This lesson is being piloted (Beta version)

Discrete random variables and their probability distributions

Overview

Teaching: 40 min
Exercises: 10 min
Questions
  • How do we describe discrete random variables and what are their common probability distributions?

Objectives
  • Learn how discrete random variables are defined and how the Bernoulli, binomial and Poisson distributions are derived from them.

  • Plot, and carry out probability calculations with the binomial and Poisson distributions.

In this episode we will be using numpy, as well as matplotlib’s plotting library. Scipy contains an extensive range of distributions in its ‘scipy.stats’ module, so we will also need to import it. Remember: scipy modules should be installed separately as required - they cannot be called if only scipy is imported.

import numpy as np
import matplotlib.pyplot as plt
import scipy.stats as sps

So far we have only considered random variables that are drawn from continuous distributions, such as the important uniform and normal distributions. However, random variables can also be discrete, drawn from (finite or infinite) sets of discrete values and including some of the most important probability distributions in statistics, such as the binomial and Poisson distributions. We will spend some time considering discrete random variables and their distributions here.

Sample space

Discrete probability distributions map a sample space \(\Omega\) (denoted with curly brackets) of possible outcomes on to a set of corresponding probabilities. Unlike continuous distributions, the sample space may consist of non-numerical elements or numerical elements, but in all cases the elements of the sample space represent possible outcomes of a random ‘draw’ from the distribution.
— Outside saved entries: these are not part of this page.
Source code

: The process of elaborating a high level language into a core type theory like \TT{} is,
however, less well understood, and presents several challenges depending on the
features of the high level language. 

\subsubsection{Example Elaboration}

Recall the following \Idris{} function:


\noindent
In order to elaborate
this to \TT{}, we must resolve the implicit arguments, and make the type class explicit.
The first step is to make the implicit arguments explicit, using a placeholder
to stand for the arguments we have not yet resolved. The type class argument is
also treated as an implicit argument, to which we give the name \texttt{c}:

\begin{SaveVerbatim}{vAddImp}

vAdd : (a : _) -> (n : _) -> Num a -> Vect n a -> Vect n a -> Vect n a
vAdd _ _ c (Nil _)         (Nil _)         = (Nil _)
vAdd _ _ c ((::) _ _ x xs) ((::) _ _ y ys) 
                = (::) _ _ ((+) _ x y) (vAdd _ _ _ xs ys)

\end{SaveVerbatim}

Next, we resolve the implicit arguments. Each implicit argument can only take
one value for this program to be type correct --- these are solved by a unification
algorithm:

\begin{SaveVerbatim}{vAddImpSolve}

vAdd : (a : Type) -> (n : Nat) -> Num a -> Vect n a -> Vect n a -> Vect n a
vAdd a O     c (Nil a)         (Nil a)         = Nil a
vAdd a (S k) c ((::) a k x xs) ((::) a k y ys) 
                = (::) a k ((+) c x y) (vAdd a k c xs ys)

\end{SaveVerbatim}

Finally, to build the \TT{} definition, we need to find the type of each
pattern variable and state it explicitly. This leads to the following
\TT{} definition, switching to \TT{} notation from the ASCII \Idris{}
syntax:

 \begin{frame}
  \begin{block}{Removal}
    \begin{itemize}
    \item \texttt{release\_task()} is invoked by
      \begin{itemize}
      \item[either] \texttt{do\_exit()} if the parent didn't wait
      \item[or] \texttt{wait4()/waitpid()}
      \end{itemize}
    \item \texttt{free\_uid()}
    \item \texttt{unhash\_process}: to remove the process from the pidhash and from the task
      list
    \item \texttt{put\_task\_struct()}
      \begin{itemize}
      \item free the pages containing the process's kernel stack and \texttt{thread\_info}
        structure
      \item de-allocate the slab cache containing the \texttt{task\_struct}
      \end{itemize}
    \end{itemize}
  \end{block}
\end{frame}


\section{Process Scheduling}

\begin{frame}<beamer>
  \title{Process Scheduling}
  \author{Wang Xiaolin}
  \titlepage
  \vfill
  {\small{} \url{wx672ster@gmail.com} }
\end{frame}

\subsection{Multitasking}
For example, when flipping an ideal coin (which cannot land on its edge!) there are two outcomes, heads (\(H\)) or tails (\(T\)) so we have the sample space \(\Omega = \{H, T\}\). We can also represent the possible outcomes of 2 successive coin flips as the sample space \(\Omega = \{HH, HT, TH, TT\}\). A roll of a 6-sided dice would give \(\Omega = \{1, 2, 3, 4, 5, 6\}\). However, a Poisson process corresponds to the sample space \(\Omega = \mathbb{Z}^{0+}\), i.e. the set of all positive and integers and zero, even if the probability for most elements of that sample space is infinitesimal (it is still \(> 0\)!).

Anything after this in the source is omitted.